Cancelled Day Trip (What is your Danger Weight?)

At what point does risk outweigh fun? When is it time to cut and run?

It is 7:33 am and I am looking forward to another fun-filled day in the outdoors. It is -6º C and overcast, with snow flurries accumulating to less than 1 cm. Nothing to worry about I thought. I’ll be disappointed that the overcast skies will make my photographs dark and dull; disappointed that the sunshine won’t out to make everything happier. But out I go, still excited to go ice trail skating 2.5 hours north of here at Arrowhead Provincial Park.

It seems deceptively slippery on the road as I pull out on to the main road. Turning on the radio I hear about car accidents throughout the city and surrounding area; mostly single-vehicle accidents due to the icy conditions. Then I hear that a section of Highway 401, nearby to my location, is closed due to cars sliding off the road, until they have it salted and sanded.

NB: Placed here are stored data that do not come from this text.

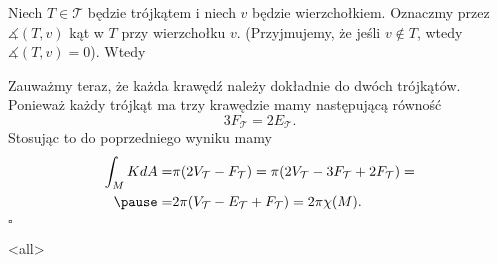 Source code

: \begin{frame}

Niech $T\in \mathcal{T}$ będzie trójkątem i niech $v$ będzie wierzchołkiem. Oznaczmy przez $\measuredangle(T,v)$ kąt w $T$ przy wierzchołku $v$. (Przyjmujemy, że jeśli $v\notin T$, wtedy $\measuredangle(T,v)=0$). \pause Wtedy 
\end{frame}
\begin{frame}
\pause Zauważmy teraz, że każda krawędź należy dokładnie do dwóch trójkątów. Ponieważ każdy trójkąt ma trzy krawędzie mamy następującą równość
\[3F_\mathcal{T}=2E_\mathcal{T}.\]\pause
Stosując to do poprzedniego wyniku mamy
\begin{align*}
\int_M K dA=&\pi(2V_\mathcal{T}-F_\mathcal{T})=\pi( 2V_\mathcal{T}-3F_\mathcal{T}+2F_\mathcal{T})=\\\pause
=&2\pi( V_\mathcal{T}-E_\mathcal{T}+F_\mathcal{T})=2\pi \chi(M).
\end{align*}
\vspace*{-0.2in}\hfill $\square$
\end{frame}
\mode<all> 
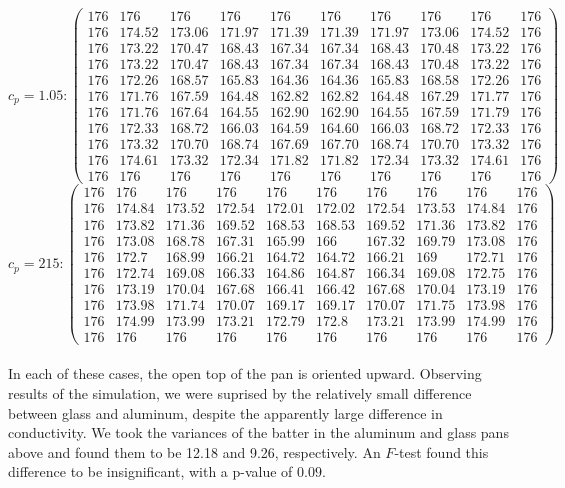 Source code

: \documentclass[12pt]{reedmcm}
\begin{document}
\[c_p = 1.05: \begin{pmatrix} 176&176&176&176&176&176&176&176&176&176\\
176&174.52&173.06&171.97&171.39&171.39&171.97&173.06&174.52&176\\
176&173.22&170.47&168.43&167.34&167.34&168.43&170.48&173.22&176\\
176&173.22&170.47&168.43&167.34&167.34&168.43&170.48&173.22&176\\
176&172.26&168.57&165.83&164.36&164.36&165.83&168.58&172.26&176\\
176&171.76&167.59&164.48&162.82&162.82&164.48&167.29&171.77&176\\
176&171.76&167.64&164.55&162.90&162.90&164.55&167.59&171.79&176\\
176&172.33&168.72&166.03&164.59&164.60&166.03&168.72&172.33&176\\
176&173.32&170.70&168.74&167.69&167.70&168.74&170.70&173.32&176\\
176&174.61&173.32&172.34&171.82&171.82&172.34&173.32&174.61&176\\
176&176&176&176&176&176&176&176&176&176\end{pmatrix}\]
\[c_p = 215: \begin{pmatrix} 176&176&176&176&176&176&176&176&176&176\\
176&174.84&173.52&172.54&172.01&172.02&172.54&173.53&174.84&176\\
176&173.82&171.36&169.52&168.53&168.53&169.52&171.36&173.82&176\\
176&173.08&168.78&167.31&165.99&166&167.32&169.79&173.08&176\\
176&172.7&168.99&166.21&164.72&164.72&166.21&169&172.71&176\\
176&172.74&169.08&166.33&164.86&164.87&166.34&169.08&172.75&176\\
176&173.19&170.04&167.68&166.41&166.42&167.68&170.04&173.19&176\\
176&173.98&171.74&170.07&169.17&169.17&170.07&171.75&173.98&176\\
176&174.99&173.99&173.21&172.79&172.8&173.21&173.99&174.99&176\\
176&176&176&176&176&176&176&176&176&176 \end{pmatrix}\]
\\
In each of these cases, the open top of the pan is oriented upward.  Observing results of the simulation, we were suprised by the relatively small difference between glass and aluminum, despite the apparently large difference in conductivity.  We took the variances of the batter in the aluminum and glass pans above and found them to be 12.18 and 9.26, respectively.  An $F$-test found this difference to be insignificant, with a p-value of $0.09$.
\end{document}
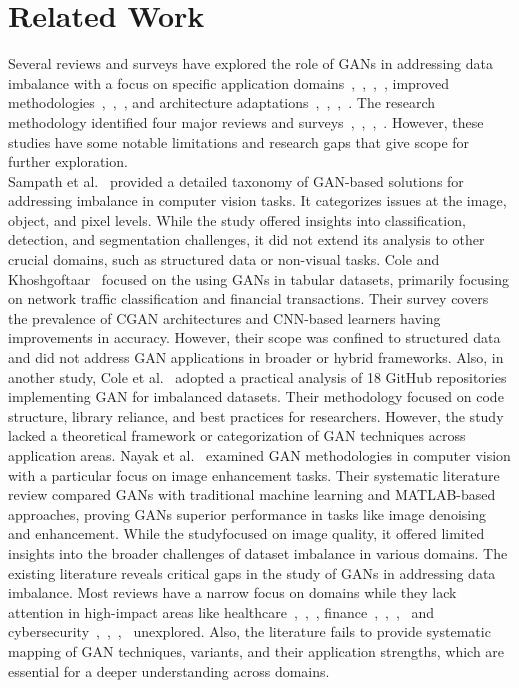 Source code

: \section{Related Work}
Several reviews and surveys have explored the role of GANs in addressing data imbalance with a focus on specific application domains~\cite{52},~\cite{53},~\cite{54},~\cite{55}, improved methodologies~\cite{56},~\cite{57},~\cite{58}, and architecture adaptations~\cite{59},~\cite{60},~\cite{61},~\cite{62}. The research methodology identified four major reviews and surveys~\cite{63},~\cite{64},~\cite{65},~\cite{66}. However, these studies have some notable limitations and research gaps that give scope for further exploration.\\
Sampath et al.~\cite{63} provided a detailed taxonomy of GAN-based solutions for addressing imbalance in computer vision tasks. It categorizes issues at the image, object, and pixel levels. While the study offered insights into classification, detection, and segmentation challenges, it did not extend its analysis to other crucial domains, such as structured data or non-visual tasks. 
Cole and Khoshgoftaar~\cite{64} focused on the using GANs in tabular datasets, primarily focusing on network traffic classification and financial transactions. Their survey covers the prevalence of CGAN architectures and CNN-based learners having improvements in accuracy. However, their scope was confined to structured data and did not address GAN applications in broader or hybrid frameworks. 
Also, in another study, Cole et al.~\cite{65} adopted a practical analysis of 18 GitHub repositories implementing GAN for imbalanced datasets. Their methodology focused on code structure, library reliance, and best practices for researchers. However, the study lacked a theoretical framework or categorization of GAN techniques across application areas.   
Nayak et al.~\cite{66} examined GAN methodologies in computer vision with a particular focus on image enhancement tasks. Their systematic literature review compared GANs with traditional machine learning and MATLAB-based approaches, proving GANs superior performance in tasks like image denoising and enhancement. While the studyfocused on image quality, it offered limited insights into the broader challenges of dataset imbalance in various domains.
The existing literature reveals critical gaps in the study of GANs in addressing data imbalance. Most reviews have a narrow focus on domains while they lack attention in high-impact areas like healthcare~\cite{67},~\cite{68},~\cite{69}, finance~\cite{70},~\cite{71},~\cite{72},~\cite{73} and cybersecurity~\cite{74},~\cite{75},~\cite{76},~\cite{77} unexplored. Also, the literature fails to provide systematic mapping of GAN techniques, variants, and their application strengths, which are essential for a deeper understanding across domains.

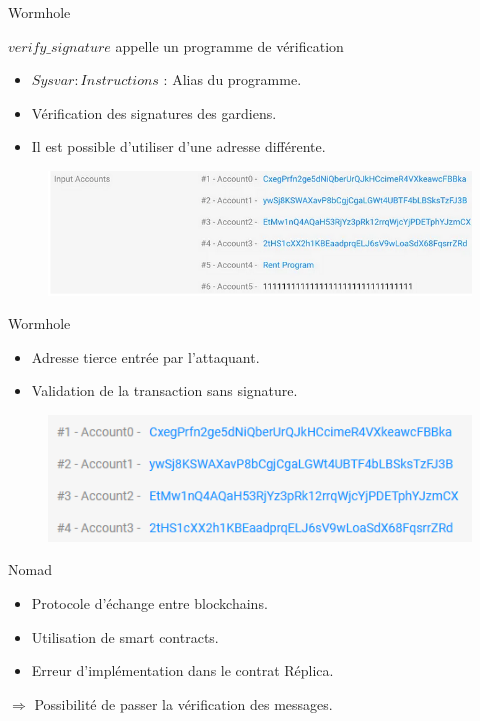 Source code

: \begin{frame}{Wormhole}
    \begin{block}{$verify\_signature$ appelle un programme de vérification}
        \begin{itemize}
            \item $Sysvar: Instructions$ : Alias du programme.
            \item Vérification des signatures des gardiens.
            \item Il est possible d'utiliser d'une adresse différente.
        \end{itemize}  
    \end{block}
    \begin{figure}
        \centering
        \includegraphics[scale = 0.3]{img/wormhole_img1.png}
    \end{figure}
\end{frame}

\begin{frame}{Wormhole}
    \begin{itemize}
        \item Adresse tierce entrée par l'attaquant.
        \item Validation de la transaction sans signature.
    \end{itemize}
        \begin{figure}
        \centering
        \includegraphics[scale = 0.7]{img/wormhole_img2.png}
    \end{figure}
\end{frame}



\begin{frame}{Nomad}
    \begin{itemize}
        \item Protocole d'échange entre blockchains.
        \item Utilisation de smart contracts.
        \item Erreur d'implémentation dans le contrat Réplica.
    \end{itemize}
    $\Rightarrow$ Possibilité de passer la vérification des messages.
\end{frame}

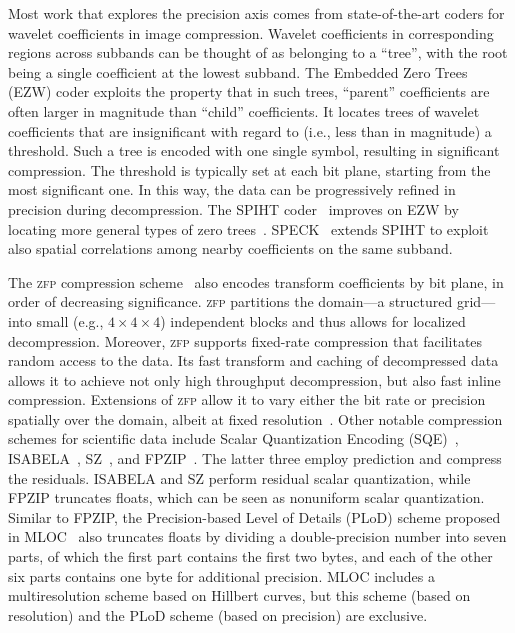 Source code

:Most work that explores the precision axis comes from state-of-the-art coders for wavelet
coefficients in image compression. Wavelet coefficients in corresponding regions across subbands can
be thought of as belonging to a ``tree'', with the root being a single coefficient at the lowest
subband. The Embedded Zero Trees (EZW) coder exploits the property that in such trees, ``parent''
coefficients are often larger in magnitude than ``child'' coefficients. It locates trees of wavelet
coefficients that are insignificant with regard to (i.e., less than in magnitude) a threshold. Such
a tree is encoded with one single symbol, resulting in significant compression. The threshold is
typically set at each bit plane, starting from the most significant one. In this way, the data can
be progressively refined in precision during decompression. The SPIHT coder~\cite{spiht1996}
improves on EZW by locating more general types of zero trees~\cite{quantifying-coding-performance}.
SPECK~\cite{speck2004} extends SPIHT to exploit also spatial correlations among nearby coefficients
on the same subband.

\newcommand{\zfp}{\textsc{zfp}\xspace}
The \zfp compression scheme~\cite{zfp2014} also encodes transform coefficients by bit plane, in
order of decreasing significance. \zfp partitions the domain---a structured grid---into small (e.g.,
$4 \times 4 \times 4$) independent blocks and thus allows for localized decompression. Moreover,
\zfp supports fixed-rate compression that facilitates random access to the data. Its fast transform
and caching of decompressed data allows it to achieve not only high throughput decompression, but
also fast inline compression. Extensions of \zfp allow it to vary either the bit rate or precision
spatially over the domain, albeit at fixed resolution~\cite{zfp-arc}. Other notable compression
schemes for scientific data include Scalar Quantization Encoding (SQE)~\cite{sqe},
ISABELA~\cite{isabela}, SZ~\cite{sz}, and FPZIP~\cite{fpzip}. The latter three employ prediction and
compress the residuals. ISABELA and SZ perform residual scalar quantization, while FPZIP truncates
floats, which can be seen as nonuniform scalar quantization. Similar to FPZIP, the Precision-based
Level of Details (PLoD) scheme proposed in MLOC~\cite{mloc} also truncates floats by dividing a
double-precision number into seven parts, of which the first part contains the first two bytes, and
each of the other six parts contains one byte for additional precision. MLOC includes a
multiresolution scheme based on Hillbert curves, but this scheme (based on resolution) and the PLoD
scheme (based on precision) are exclusive.

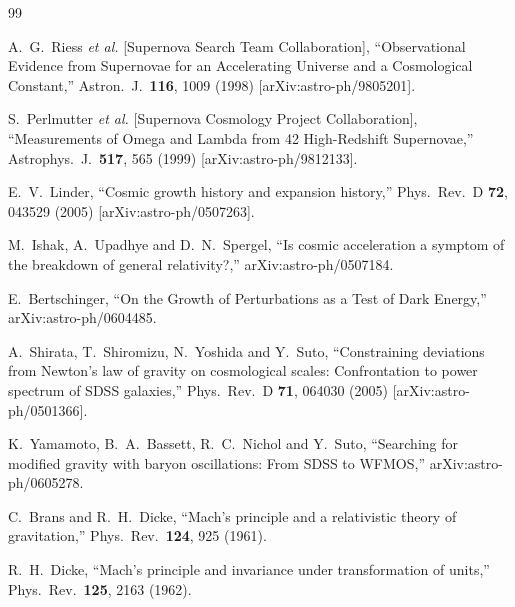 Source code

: \begin{thebibliography}{99}


  A.~G.~Riess {\it et al.}  [Supernova Search Team Collaboration],
   ``Observational Evidence from Supernovae for an Accelerating Universe and a
	Cosmological Constant,''
  Astron.\ J.\  {\bf 116}, 1009 (1998)
  [arXiv:astro-ph/9805201].

  S.~Perlmutter {\it et al.}  [Supernova Cosmology Project Collaboration],
  ``Measurements of Omega and Lambda from 42 High-Redshift Supernovae,''
  Astrophys.\ J.\  {\bf 517}, 565 (1999)
  [arXiv:astro-ph/9812133].

  E.~V.~Linder,
  ``Cosmic growth history and expansion history,''
  Phys.\ Rev.\ D {\bf 72}, 043529 (2005)
  [arXiv:astro-ph/0507263].

  M.~Ishak, A.~Upadhye and D.~N.~Spergel,
   ``Is cosmic acceleration a symptom of the breakdown of general
  relativity?,''
  arXiv:astro-ph/0507184.

  E.~Bertschinger,
  ``On the Growth of Perturbations as a Test of Dark Energy,''
  arXiv:astro-ph/0604485.

  A.~Shirata, T.~Shiromizu, N.~Yoshida and Y.~Suto,
   ``Constraining deviations from Newton's law of gravity on cosmological
  scales: Confrontation to power spectrum of SDSS galaxies,''
  Phys.\ Rev.\ D {\bf 71}, 064030 (2005)
  [arXiv:astro-ph/0501366].

  K.~Yamamoto, B.~A.~Bassett, R.~C.~Nichol and Y.~Suto,
   ``Searching for modified gravity with baryon oscillations: From SDSS to
  WFMOS,''
  arXiv:astro-ph/0605278.

  C.~Brans and R.~H.~Dicke,
  ``Mach's principle and a relativistic theory of gravitation,''
  Phys.\ Rev.\  {\bf 124}, 925 (1961).

  R.~H.~Dicke,
  ``Mach's principle and invariance under transformation of units,''
  Phys.\ Rev.\  {\bf 125}, 2163 (1962).


\end{thebibliography}
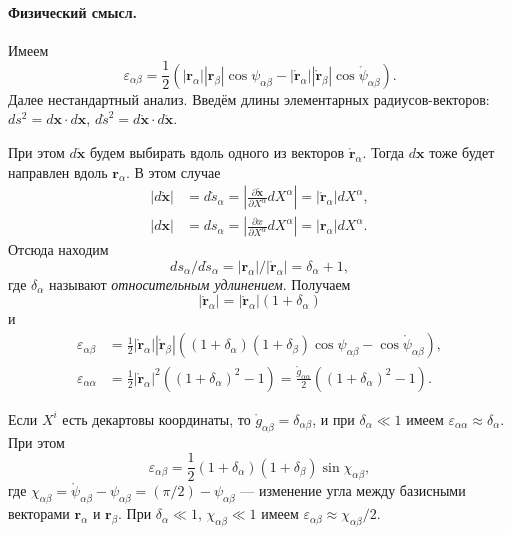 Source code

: \paragraph{Физический смысл.} Имеем  
\[
  \varepsilon_{\alpha\beta} =
  \frac{1}{2}(|\mathbf{r}_\alpha||\mathbf{r}_\beta|\cos\psi_{\alpha\beta} -
  |\mathring{\mathbf{r}}_\alpha||
  \mathring{\mathbf{r}}_\beta|\cos\mathring{\psi}_{\alpha\beta}).
\]
Далее нестандартный анализ. Введём длины элементарных радиусов-векторов: $ ds^2
= d\mathbf{x}\cdot d\mathbf{x}$, $ d\mathring{s}^2 = d\mathring{\mathbf{x}}\cdot
d\mathring{\mathbf{x}}$.

При этом $ d\mathring{\mathbf{x}} $ будем выбирать вдоль одного из векторов
$\mathring{\mathbf{r}}_\alpha$. Тогда $ d\mathbf{x} $ тоже будет направлен вдоль
$ \mathbf{r}_\alpha $. В этом случае  
\begin{align*}
  |d\mathring{\mathbf{x}}| &= d\mathring{s}_\alpha = \left| \frac{\partial
  \mathring{\mathbf{x}}}{\partial X^\alpha} dX^\alpha \right| =
  |\mathring{\mathbf{r}}_\alpha | dX^\alpha,\\
    |d\mathbf{x}| &= ds_\alpha = \left| \frac{\partial x}{\partial
  X^\alpha}dX^\alpha \right| = |\mathbf{r}_\alpha | dX^\alpha.
\end{align*}
Отсюда находим  
\[
  ds_\alpha/d\mathring{s}_\alpha =
  |\mathbf{r}_\alpha|/|\mathring{\mathbf{r}}_\alpha| = \delta_\alpha + 1,
\]
где $ \delta_\alpha $ называют \emph{относительным удлинением}. Получаем  
\[
  |\mathring{\mathbf{r}}_\alpha| = |\mathring{\mathbf{r}}_\alpha|(1 +
  \delta_\alpha)
\]
и  
\begin{align*}
  \varepsilon_{\alpha\beta} &= \frac{1}{2}
  |\mathring{\mathbf{r}}_\alpha||\mathring{\mathbf{r}}_\beta|
  ((1+\delta_\alpha)(1+\delta_\beta)\cos\psi_{\alpha\beta} -
  \cos\mathring{\psi}_{\alpha\beta}), \\
  \varepsilon_{\alpha\alpha} &=
  \frac{1}{2}|\mathring{\mathbf{r}}_\alpha|^2((1+\delta_\alpha)^2 - 1) =
  \frac{\mathring{g}_{\alpha\alpha}}{2}((1+\delta_\alpha)^2 - 1).
\end{align*}

Если $ X^i $ есть декартовы координаты, то $ \mathring{g}_{\alpha\beta} =
\delta_{\alpha\beta} $, и при $ \delta_\alpha \ll 1 $ имеем $
\varepsilon_{\alpha\alpha} \approx \delta_\alpha $. При этом  
\[
  \varepsilon_{\alpha\beta} =
  \frac{1}{2}(1+\delta_\alpha)(1+\delta_\beta)\sin\chi_{\alpha\beta},
\]
где $ \chi_{\alpha\beta} = \mathring{\psi}_{\alpha\beta} - \psi_{\alpha\beta} =
(\pi/2) - \psi_{\alpha\beta}$ --- изменение угла между базисными векторами $
\mathbf{r}_\alpha $ и $ \mathbf{r}_\beta $. При $ \delta_\alpha \ll 1 $, $
\chi_{\alpha\beta} \ll 1 $ имеем $ \varepsilon_{\alpha\beta} \approx
\chi_{\alpha\beta}/2 $.

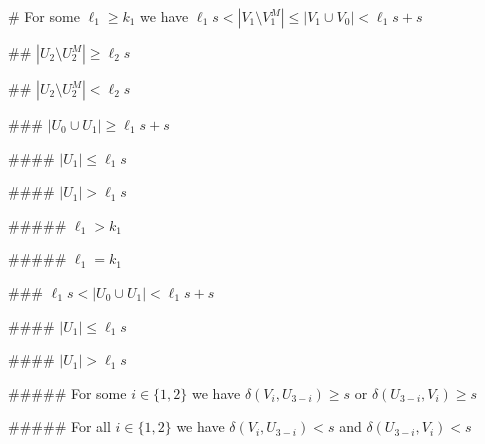 \documentclass[oneside,12pt]{memoir}
\begin{document}
\begin{easylist}
% 
% 
% 

% 
% 
% 

# For some $\ell_1\geq k_1$ we have $\ell_1s<|V_1\setminus V_1^M|\leq |V_1\cup V_0|<\ell_1s+s$

## $|U_2\setminus U_2^M|\geq \ell_2s$

## $|U_2\setminus U_2^M|<\ell_2s$

### $|U_0\cup U_1|\geq \ell_1s+s$

#### $|U_1|\leq \ell_1s$

#### $|U_1|>\ell_1s$

##### $\ell_1>k_1$

##### $\ell_1=k_1$



% 
% 
% 

% 
% 
% 

### $\ell_1s<|U_0\cup U_1|<\ell_1s+s$

#### $|U_1|\leq \ell_1s$
% 
% 
% 
% 
% 


#### $|U_1|>\ell_1s$






##### For some $i\in\{1,2\}$ we have $\delta(V_i, U_{3-i})\geq s$ or $\delta(U_{3-i}, V_i)\geq s$

##### For all $i\in\{1,2\}$ we have $\delta(V_i, U_{3-i})<s$ and $\delta(U_{3-i}, V_i)<s$

\end{easylist}
\end{document}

“The conditions aren’t that bad,” I say aloud. “Why are people spinning out?” I have winter tires; drive as fast as the conditions allow; and I figure that since I am heading north I will be driving away from people who don’t have winter tires. After driving for 15 minutes I actually see a few single car accidents or at least the aftermath, where people have failed to stop in time and have hit the person in front of them, or have driven through an intersection have either opted to make a deposit into a snow bank or to kiss a light pole.

I turn back. I decide that I’d be fine, but that it will be someone who will be driving too aggressively for these conditions that will take me out with them. The risk has out weighed the day’s activities. With this many accidents in such a short period of time, and the fact that I would be on the road for 2.5 hours each way, it is too much of a gamble. As a younger man I took risks that I never would have now, and I probably would have continued on. But those are other stories.

Winter driving can be dangerous. This episode has prompted me to list what I believe to be a safe winter driving essentials below.Great Grey Owl: Greenwood Conservation Area

Top 10 Tips for a Safe Winter Trip:

  1. If the trip or activity starts becoming dangerous know when to turn back
  2. Drive as fast as conditions allow and increase your stopping distance
  3. Use headlights in low light conditions
  4. Before you leave check your vehicle, including tires, belts, windshield wash
  5. Ensure you have a fully charged cell phone and car charger
  6. Have a winter safety kit that includes shovel, candle, extra clothing, first aid kit, candles, matches, jumper cables
  7. Start both ends of the trip with a full tank of gas tank
  8. Pack food and water and keep it in the passenger compartment as it may freeze in the trunk
  9. Plan your route and ensure someone else knows it and your timetable
  10. Stop and stretch often so you don’t cramp up or get fatigued

Isn’t it funny how we often experience many interesting things due to an unplanned event, or diversion. Perhaps that is why I typically won’t ask for directions when I probably should; but then maybe it’s just because I’m a man. On my turn around, I got to see, what I believe was a Great Grey Owl, and managed to take a picture of it as it flew off. It seems to me that Southern Ontario is a little south of their natural habitat.